• PROVIDED INFORMATION
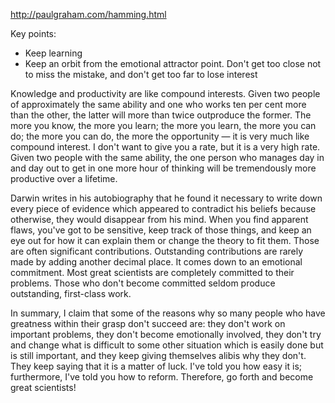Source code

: http://paulgraham.com/hamming.html

Key points:
- Keep learning
- Keep an orbit from the emotional attractor point. Don't get too close not to miss the mistake, and don't get too far to lose interest

Knowledge and productivity are like compound interests. Given two people of approximately the same ability and one who works ten per cent more than the other, the latter will more than twice outproduce the former. The more you know, the more you learn; the more you learn, the more you can do; the more you can do, the more the opportunity — it is very much like compound interest. I don't want to give you a rate, but it is a very high rate. Given two people with the same ability, the one person who manages day in and day out to get in one more hour of thinking will be tremendously more productive over a lifetime.

Darwin writes in his autobiography that he found it necessary to write down every piece of evidence which appeared to contradict his beliefs because otherwise, they would disappear from his mind. When you find apparent flaws, you've got to be sensitive, keep track of those things, and keep an eye out for how it can explain them or change the theory to fit them. Those are often significant contributions. Outstanding contributions are rarely made by adding another decimal place. It comes down to an emotional commitment. Most great scientists are completely committed to their problems. Those who don't become committed seldom produce outstanding, first-class work.

In summary, I claim that some of the reasons why so many people who have greatness within their grasp don't succeed are: they don't work on important problems, they don't become emotionally involved, they don't try and change what is difficult to some other situation which is easily done but is still important, and they keep giving themselves alibis why they don't. They keep saying that it is a matter of luck. I've told you how easy it is; furthermore, I've told you how to reform. Therefore, go forth and become great scientists!
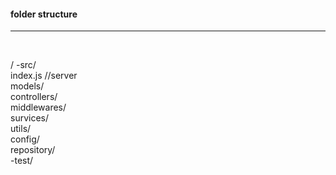 <h4>folder structure </h4>
<hr><br>
<p>/
-src/<br>
    index.js //server<br>
    models/<br>
    controllers/<br>
    middlewares/<br>
    survices/<br>
    utils/<br>
    config/<br>
    repository/<br>
-test/<br>
</p>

• YOUR OBJECTIVE
Please transcribe only the portion of the material that starts at the line containing "controllers/<br>" and runs through its last line, inclusive, exactly as given.

• ANSWER AREA
    controllers/<br>
    middlewares/<br>
    survices/<br>
    utils/<br>
    config/<br>
    repository/<br>
-test/<br>
</p>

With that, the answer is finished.